■ The problem
Write out the stretch of lines below that begins at the line with "Quali sono i" and ends at the line with "e retroazione o", including both, exactly as given and nothing more.
── Provided data
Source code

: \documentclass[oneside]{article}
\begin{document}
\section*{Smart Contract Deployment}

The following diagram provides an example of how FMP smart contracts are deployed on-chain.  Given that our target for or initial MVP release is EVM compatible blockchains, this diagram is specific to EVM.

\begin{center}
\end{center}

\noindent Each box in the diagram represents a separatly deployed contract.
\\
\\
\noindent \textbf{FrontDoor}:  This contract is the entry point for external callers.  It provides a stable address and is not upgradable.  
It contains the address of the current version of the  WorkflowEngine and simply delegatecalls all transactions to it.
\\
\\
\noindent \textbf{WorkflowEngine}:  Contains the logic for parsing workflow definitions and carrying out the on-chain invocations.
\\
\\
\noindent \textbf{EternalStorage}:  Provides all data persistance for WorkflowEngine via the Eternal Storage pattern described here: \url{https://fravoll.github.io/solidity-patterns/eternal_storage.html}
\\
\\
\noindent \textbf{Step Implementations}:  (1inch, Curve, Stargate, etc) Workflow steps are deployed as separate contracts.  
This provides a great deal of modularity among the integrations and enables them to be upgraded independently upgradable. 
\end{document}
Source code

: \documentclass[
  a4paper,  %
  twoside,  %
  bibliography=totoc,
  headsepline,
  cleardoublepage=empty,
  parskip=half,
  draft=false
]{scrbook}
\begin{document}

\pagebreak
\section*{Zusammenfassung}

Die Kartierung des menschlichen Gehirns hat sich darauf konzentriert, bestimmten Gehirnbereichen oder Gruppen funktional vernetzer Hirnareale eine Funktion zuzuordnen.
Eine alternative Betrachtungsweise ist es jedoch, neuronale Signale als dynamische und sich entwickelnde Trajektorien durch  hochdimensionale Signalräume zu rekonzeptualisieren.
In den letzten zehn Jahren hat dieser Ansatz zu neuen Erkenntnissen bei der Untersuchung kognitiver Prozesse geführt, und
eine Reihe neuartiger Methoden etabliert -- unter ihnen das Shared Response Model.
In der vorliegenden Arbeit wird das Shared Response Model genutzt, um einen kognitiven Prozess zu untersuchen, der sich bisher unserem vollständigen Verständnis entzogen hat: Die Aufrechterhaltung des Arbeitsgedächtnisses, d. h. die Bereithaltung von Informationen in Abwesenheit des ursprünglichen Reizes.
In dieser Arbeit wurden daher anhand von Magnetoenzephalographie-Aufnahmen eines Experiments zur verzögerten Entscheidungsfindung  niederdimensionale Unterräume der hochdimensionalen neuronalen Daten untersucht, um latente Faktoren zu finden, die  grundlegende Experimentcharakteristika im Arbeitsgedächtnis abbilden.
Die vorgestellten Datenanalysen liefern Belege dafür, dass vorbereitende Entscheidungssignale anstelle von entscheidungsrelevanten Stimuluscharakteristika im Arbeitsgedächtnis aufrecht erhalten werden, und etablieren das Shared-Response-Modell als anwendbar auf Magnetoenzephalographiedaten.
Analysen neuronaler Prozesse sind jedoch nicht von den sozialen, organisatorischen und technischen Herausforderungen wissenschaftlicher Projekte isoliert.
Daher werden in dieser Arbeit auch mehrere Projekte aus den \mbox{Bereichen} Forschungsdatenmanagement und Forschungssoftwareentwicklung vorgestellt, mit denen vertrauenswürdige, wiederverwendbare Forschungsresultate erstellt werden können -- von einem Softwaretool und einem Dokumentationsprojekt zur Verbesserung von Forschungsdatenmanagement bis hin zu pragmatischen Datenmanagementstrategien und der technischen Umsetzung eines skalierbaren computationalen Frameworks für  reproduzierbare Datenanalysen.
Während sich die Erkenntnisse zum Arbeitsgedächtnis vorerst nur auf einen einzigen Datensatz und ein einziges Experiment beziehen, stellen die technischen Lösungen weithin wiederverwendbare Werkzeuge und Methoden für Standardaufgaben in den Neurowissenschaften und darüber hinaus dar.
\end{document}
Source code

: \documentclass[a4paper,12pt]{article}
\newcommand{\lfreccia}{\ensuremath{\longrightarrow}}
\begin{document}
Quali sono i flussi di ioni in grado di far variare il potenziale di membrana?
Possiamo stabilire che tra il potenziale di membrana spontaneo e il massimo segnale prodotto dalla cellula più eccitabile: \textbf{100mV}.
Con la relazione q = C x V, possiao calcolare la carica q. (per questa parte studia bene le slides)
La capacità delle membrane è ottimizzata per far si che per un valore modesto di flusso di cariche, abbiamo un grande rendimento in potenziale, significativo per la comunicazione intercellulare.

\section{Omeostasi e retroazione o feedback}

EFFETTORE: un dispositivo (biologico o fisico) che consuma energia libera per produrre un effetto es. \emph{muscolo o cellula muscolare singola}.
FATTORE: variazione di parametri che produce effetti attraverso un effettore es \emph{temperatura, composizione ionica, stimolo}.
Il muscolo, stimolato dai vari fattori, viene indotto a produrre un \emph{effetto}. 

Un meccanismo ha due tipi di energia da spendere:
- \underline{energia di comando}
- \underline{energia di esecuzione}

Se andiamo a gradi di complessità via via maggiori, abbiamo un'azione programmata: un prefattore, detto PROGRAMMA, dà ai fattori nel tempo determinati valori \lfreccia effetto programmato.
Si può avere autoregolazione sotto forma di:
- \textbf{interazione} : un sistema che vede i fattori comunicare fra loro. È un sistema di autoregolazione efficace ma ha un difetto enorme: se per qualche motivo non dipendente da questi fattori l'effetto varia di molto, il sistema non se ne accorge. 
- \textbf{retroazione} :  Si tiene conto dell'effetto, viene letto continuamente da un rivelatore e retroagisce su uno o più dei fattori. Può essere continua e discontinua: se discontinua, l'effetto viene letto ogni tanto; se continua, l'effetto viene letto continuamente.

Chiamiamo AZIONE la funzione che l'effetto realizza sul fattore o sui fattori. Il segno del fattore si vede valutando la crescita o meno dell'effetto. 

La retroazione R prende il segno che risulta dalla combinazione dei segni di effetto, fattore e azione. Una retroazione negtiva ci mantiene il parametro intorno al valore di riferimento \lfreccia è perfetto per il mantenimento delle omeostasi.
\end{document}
────
■ Written answer
Quali sono i flussi di ioni in grado di far variare il potenziale di membrana?
Possiamo stabilire che tra il potenziale di membrana spontaneo e il massimo segnale prodotto dalla cellula più eccitabile: \textbf{100mV}.
Con la relazione q = C x V, possiao calcolare la carica q. (per questa parte studia bene le slides)
La capacità delle membrane è ottimizzata per far si che per un valore modesto di flusso di cariche, abbiamo un grande rendimento in potenziale, significativo per la comunicazione intercellulare.

\section{Omeostasi e retroazione o feedback}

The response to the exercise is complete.